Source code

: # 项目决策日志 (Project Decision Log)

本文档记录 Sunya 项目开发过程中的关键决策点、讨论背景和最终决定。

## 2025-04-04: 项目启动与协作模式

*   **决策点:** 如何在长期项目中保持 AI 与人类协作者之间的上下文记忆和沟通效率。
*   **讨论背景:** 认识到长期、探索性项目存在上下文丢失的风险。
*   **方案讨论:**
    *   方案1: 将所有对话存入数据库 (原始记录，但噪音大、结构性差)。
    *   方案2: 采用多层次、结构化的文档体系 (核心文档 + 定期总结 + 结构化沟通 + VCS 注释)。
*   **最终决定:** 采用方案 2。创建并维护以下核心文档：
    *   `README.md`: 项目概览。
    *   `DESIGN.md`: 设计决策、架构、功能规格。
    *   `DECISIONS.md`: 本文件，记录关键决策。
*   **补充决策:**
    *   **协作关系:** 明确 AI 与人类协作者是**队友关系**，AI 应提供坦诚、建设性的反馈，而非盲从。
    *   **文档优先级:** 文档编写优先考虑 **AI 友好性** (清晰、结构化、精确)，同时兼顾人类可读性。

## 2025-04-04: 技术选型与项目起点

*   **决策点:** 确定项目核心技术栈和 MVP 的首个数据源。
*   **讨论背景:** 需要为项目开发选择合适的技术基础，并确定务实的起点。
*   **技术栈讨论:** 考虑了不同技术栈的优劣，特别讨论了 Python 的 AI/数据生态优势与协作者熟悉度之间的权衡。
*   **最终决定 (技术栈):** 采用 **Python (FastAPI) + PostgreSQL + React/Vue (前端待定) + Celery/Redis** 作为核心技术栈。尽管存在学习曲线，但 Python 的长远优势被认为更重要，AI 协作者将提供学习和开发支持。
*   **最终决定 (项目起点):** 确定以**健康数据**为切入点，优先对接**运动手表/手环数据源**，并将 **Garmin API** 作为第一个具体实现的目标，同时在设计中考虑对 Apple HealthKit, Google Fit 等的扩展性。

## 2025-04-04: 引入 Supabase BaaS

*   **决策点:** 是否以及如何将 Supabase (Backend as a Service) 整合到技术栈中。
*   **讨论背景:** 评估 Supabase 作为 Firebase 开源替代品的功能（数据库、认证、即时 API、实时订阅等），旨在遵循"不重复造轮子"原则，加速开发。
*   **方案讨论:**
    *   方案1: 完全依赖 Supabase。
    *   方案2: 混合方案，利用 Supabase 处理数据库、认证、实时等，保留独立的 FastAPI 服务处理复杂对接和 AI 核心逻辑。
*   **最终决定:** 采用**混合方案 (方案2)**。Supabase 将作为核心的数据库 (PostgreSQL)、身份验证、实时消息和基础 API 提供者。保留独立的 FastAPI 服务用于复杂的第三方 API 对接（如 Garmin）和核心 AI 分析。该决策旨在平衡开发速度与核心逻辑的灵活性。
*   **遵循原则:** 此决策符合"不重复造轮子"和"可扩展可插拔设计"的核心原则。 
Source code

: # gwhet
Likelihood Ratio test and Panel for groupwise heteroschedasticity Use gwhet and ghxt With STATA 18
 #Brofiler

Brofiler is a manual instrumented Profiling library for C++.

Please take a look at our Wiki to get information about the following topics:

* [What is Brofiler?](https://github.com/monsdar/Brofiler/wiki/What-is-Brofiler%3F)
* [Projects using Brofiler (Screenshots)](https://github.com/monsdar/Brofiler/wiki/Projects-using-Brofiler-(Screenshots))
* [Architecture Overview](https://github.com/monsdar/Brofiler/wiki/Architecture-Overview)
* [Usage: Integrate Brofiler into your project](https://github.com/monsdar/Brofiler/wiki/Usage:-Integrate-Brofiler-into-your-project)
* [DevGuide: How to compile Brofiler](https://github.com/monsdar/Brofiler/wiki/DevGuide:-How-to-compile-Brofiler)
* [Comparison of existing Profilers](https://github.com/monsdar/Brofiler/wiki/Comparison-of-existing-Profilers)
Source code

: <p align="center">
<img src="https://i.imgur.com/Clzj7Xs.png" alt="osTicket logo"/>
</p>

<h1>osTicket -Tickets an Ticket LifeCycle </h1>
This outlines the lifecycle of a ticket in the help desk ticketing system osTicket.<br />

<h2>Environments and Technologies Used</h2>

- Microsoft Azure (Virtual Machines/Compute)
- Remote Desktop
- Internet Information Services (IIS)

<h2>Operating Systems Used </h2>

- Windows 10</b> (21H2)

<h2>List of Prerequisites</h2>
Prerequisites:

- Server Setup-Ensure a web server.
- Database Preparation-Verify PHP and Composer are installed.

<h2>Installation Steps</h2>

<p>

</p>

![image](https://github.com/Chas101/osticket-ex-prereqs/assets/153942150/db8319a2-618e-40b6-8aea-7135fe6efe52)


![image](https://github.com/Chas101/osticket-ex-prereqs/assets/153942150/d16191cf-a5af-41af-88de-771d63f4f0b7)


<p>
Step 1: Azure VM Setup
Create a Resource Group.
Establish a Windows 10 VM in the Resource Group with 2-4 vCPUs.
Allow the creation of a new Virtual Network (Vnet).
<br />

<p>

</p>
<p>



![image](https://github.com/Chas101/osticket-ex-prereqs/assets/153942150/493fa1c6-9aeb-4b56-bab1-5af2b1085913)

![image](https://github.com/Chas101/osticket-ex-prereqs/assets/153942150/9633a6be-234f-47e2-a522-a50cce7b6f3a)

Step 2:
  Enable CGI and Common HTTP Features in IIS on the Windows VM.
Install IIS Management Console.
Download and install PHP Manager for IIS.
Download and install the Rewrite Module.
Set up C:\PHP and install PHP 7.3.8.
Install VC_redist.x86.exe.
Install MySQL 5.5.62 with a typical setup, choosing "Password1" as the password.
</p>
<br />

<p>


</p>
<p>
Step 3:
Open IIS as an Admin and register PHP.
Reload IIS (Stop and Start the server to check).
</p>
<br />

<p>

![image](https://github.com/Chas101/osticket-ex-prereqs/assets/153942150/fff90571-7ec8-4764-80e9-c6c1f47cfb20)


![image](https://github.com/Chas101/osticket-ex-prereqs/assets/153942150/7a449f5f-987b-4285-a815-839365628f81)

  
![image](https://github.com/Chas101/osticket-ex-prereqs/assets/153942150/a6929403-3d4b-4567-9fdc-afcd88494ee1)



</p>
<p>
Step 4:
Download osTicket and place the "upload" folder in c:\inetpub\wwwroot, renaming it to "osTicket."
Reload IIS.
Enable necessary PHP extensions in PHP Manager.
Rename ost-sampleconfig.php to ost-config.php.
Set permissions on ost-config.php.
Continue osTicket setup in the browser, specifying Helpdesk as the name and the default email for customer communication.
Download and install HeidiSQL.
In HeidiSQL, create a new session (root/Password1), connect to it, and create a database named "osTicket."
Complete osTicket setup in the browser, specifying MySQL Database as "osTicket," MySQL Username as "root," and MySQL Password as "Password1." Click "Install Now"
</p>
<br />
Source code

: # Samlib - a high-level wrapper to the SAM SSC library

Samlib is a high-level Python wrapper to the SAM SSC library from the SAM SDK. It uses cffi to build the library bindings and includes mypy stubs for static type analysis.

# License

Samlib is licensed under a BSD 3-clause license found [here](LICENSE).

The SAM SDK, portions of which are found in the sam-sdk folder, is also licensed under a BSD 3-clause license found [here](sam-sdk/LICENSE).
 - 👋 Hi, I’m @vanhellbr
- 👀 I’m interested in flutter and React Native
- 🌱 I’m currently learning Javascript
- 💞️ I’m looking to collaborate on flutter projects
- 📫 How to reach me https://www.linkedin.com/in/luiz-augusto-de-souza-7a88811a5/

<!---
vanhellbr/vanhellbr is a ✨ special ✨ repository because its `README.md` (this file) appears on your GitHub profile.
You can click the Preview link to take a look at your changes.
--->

(TASK OBJECTIVE) Return all the data above once more, precisely as given.

(ANSWER FOR THE TASK)
Source code

: # 项目决策日志 (Project Decision Log)

本文档记录 Sunya 项目开发过程中的关键决策点、讨论背景和最终决定。

## 2025-04-04: 项目启动与协作模式

*   **决策点:** 如何在长期项目中保持 AI 与人类协作者之间的上下文记忆和沟通效率。
*   **讨论背景:** 认识到长期、探索性项目存在上下文丢失的风险。
*   **方案讨论:**
    *   方案1: 将所有对话存入数据库 (原始记录，但噪音大、结构性差)。
    *   方案2: 采用多层次、结构化的文档体系 (核心文档 + 定期总结 + 结构化沟通 + VCS 注释)。
*   **最终决定:** 采用方案 2。创建并维护以下核心文档：
    *   `README.md`: 项目概览。
    *   `DESIGN.md`: 设计决策、架构、功能规格。
    *   `DECISIONS.md`: 本文件，记录关键决策。
*   **补充决策:**
    *   **协作关系:** 明确 AI 与人类协作者是**队友关系**，AI 应提供坦诚、建设性的反馈，而非盲从。
    *   **文档优先级:** 文档编写优先考虑 **AI 友好性** (清晰、结构化、精确)，同时兼顾人类可读性。

## 2025-04-04: 技术选型与项目起点

*   **决策点:** 确定项目核心技术栈和 MVP 的首个数据源。
*   **讨论背景:** 需要为项目开发选择合适的技术基础，并确定务实的起点。
*   **技术栈讨论:** 考虑了不同技术栈的优劣，特别讨论了 Python 的 AI/数据生态优势与协作者熟悉度之间的权衡。
*   **最终决定 (技术栈):** 采用 **Python (FastAPI) + PostgreSQL + React/Vue (前端待定) + Celery/Redis** 作为核心技术栈。尽管存在学习曲线，但 Python 的长远优势被认为更重要，AI 协作者将提供学习和开发支持。
*   **最终决定 (项目起点):** 确定以**健康数据**为切入点，优先对接**运动手表/手环数据源**，并将 **Garmin API** 作为第一个具体实现的目标，同时在设计中考虑对 Apple HealthKit, Google Fit 等的扩展性。

## 2025-04-04: 引入 Supabase BaaS

*   **决策点:** 是否以及如何将 Supabase (Backend as a Service) 整合到技术栈中。
*   **讨论背景:** 评估 Supabase 作为 Firebase 开源替代品的功能（数据库、认证、即时 API、实时订阅等），旨在遵循"不重复造轮子"原则，加速开发。
*   **方案讨论:**
    *   方案1: 完全依赖 Supabase。
    *   方案2: 混合方案，利用 Supabase 处理数据库、认证、实时等，保留独立的 FastAPI 服务处理复杂对接和 AI 核心逻辑。
*   **最终决定:** 采用**混合方案 (方案2)**。Supabase 将作为核心的数据库 (PostgreSQL)、身份验证、实时消息和基础 API 提供者。保留独立的 FastAPI 服务用于复杂的第三方 API 对接（如 Garmin）和核心 AI 分析。该决策旨在平衡开发速度与核心逻辑的灵活性。
*   **遵循原则:** 此决策符合"不重复造轮子"和"可扩展可插拔设计"的核心原则。 
Source code

: # gwhet
Likelihood Ratio test and Panel for groupwise heteroschedasticity Use gwhet and ghxt With STATA 18
 #Brofiler

Brofiler is a manual instrumented Profiling library for C++.

Please take a look at our Wiki to get information about the following topics:

* [What is Brofiler?](https://github.com/monsdar/Brofiler/wiki/What-is-Brofiler%3F)
* [Projects using Brofiler (Screenshots)](https://github.com/monsdar/Brofiler/wiki/Projects-using-Brofiler-(Screenshots))
* [Architecture Overview](https://github.com/monsdar/Brofiler/wiki/Architecture-Overview)
* [Usage: Integrate Brofiler into your project](https://github.com/monsdar/Brofiler/wiki/Usage:-Integrate-Brofiler-into-your-project)
* [DevGuide: How to compile Brofiler](https://github.com/monsdar/Brofiler/wiki/DevGuide:-How-to-compile-Brofiler)
* [Comparison of existing Profilers](https://github.com/monsdar/Brofiler/wiki/Comparison-of-existing-Profilers)
Source code

: <p align="center">
<img src="https://i.imgur.com/Clzj7Xs.png" alt="osTicket logo"/>
</p>

<h1>osTicket -Tickets an Ticket LifeCycle </h1>
This outlines the lifecycle of a ticket in the help desk ticketing system osTicket.<br />

<h2>Environments and Technologies Used</h2>

- Microsoft Azure (Virtual Machines/Compute)
- Remote Desktop
- Internet Information Services (IIS)

<h2>Operating Systems Used </h2>

- Windows 10</b> (21H2)

<h2>List of Prerequisites</h2>
Prerequisites:

- Server Setup-Ensure a web server.
- Database Preparation-Verify PHP and Composer are installed.

<h2>Installation Steps</h2>

<p>

</p>

![image](https://github.com/Chas101/osticket-ex-prereqs/assets/153942150/db8319a2-618e-40b6-8aea-7135fe6efe52)


![image](https://github.com/Chas101/osticket-ex-prereqs/assets/153942150/d16191cf-a5af-41af-88de-771d63f4f0b7)


<p>
Step 1: Azure VM Setup
Create a Resource Group.
Establish a Windows 10 VM in the Resource Group with 2-4 vCPUs.
Allow the creation of a new Virtual Network (Vnet).
<br />

<p>

</p>
<p>



![image](https://github.com/Chas101/osticket-ex-prereqs/assets/153942150/493fa1c6-9aeb-4b56-bab1-5af2b1085913)

![image](https://github.com/Chas101/osticket-ex-prereqs/assets/153942150/9633a6be-234f-47e2-a522-a50cce7b6f3a)

Step 2:
  Enable CGI and Common HTTP Features in IIS on the Windows VM.
Install IIS Management Console.
Download and install PHP Manager for IIS.
Download and install the Rewrite Module.
Set up C:\PHP and install PHP 7.3.8.
Install VC_redist.x86.exe.
Install MySQL 5.5.62 with a typical setup, choosing "Password1" as the password.
</p>
<br />

<p>


</p>
<p>
Step 3:
Open IIS as an Admin and register PHP.
Reload IIS (Stop and Start the server to check).
</p>
<br />

<p>

![image](https://github.com/Chas101/osticket-ex-prereqs/assets/153942150/fff90571-7ec8-4764-80e9-c6c1f47cfb20)


![image](https://github.com/Chas101/osticket-ex-prereqs/assets/153942150/7a449f5f-987b-4285-a815-839365628f81)

  
![image](https://github.com/Chas101/osticket-ex-prereqs/assets/153942150/a6929403-3d4b-4567-9fdc-afcd88494ee1)



</p>
<p>
Step 4:
Download osTicket and place the "upload" folder in c:\inetpub\wwwroot, renaming it to "osTicket."
Reload IIS.
Enable necessary PHP extensions in PHP Manager.
Rename ost-sampleconfig.php to ost-config.php.
Set permissions on ost-config.php.
Continue osTicket setup in the browser, specifying Helpdesk as the name and the default email for customer communication.
Download and install HeidiSQL.
In HeidiSQL, create a new session (root/Password1), connect to it, and create a database named "osTicket."
Complete osTicket setup in the browser, specifying MySQL Database as "osTicket," MySQL Username as "root," and MySQL Password as "Password1." Click "Install Now"
</p>
<br />
Source code

: # Samlib - a high-level wrapper to the SAM SSC library

Samlib is a high-level Python wrapper to the SAM SSC library from the SAM SDK. It uses cffi to build the library bindings and includes mypy stubs for static type analysis.

# License

Samlib is licensed under a BSD 3-clause license found [here](LICENSE).

The SAM SDK, portions of which are found in the sam-sdk folder, is also licensed under a BSD 3-clause license found [here](sam-sdk/LICENSE).
 - 👋 Hi, I’m @vanhellbr
- 👀 I’m interested in flutter and React Native
- 🌱 I’m currently learning Javascript
- 💞️ I’m looking to collaborate on flutter projects
- 📫 How to reach me https://www.linkedin.com/in/luiz-augusto-de-souza-7a88811a5/

<!---
vanhellbr/vanhellbr is a ✨ special ✨ repository because its `README.md` (this file) appears on your GitHub profile.
You can click the Preview link to take a look at your changes.
--->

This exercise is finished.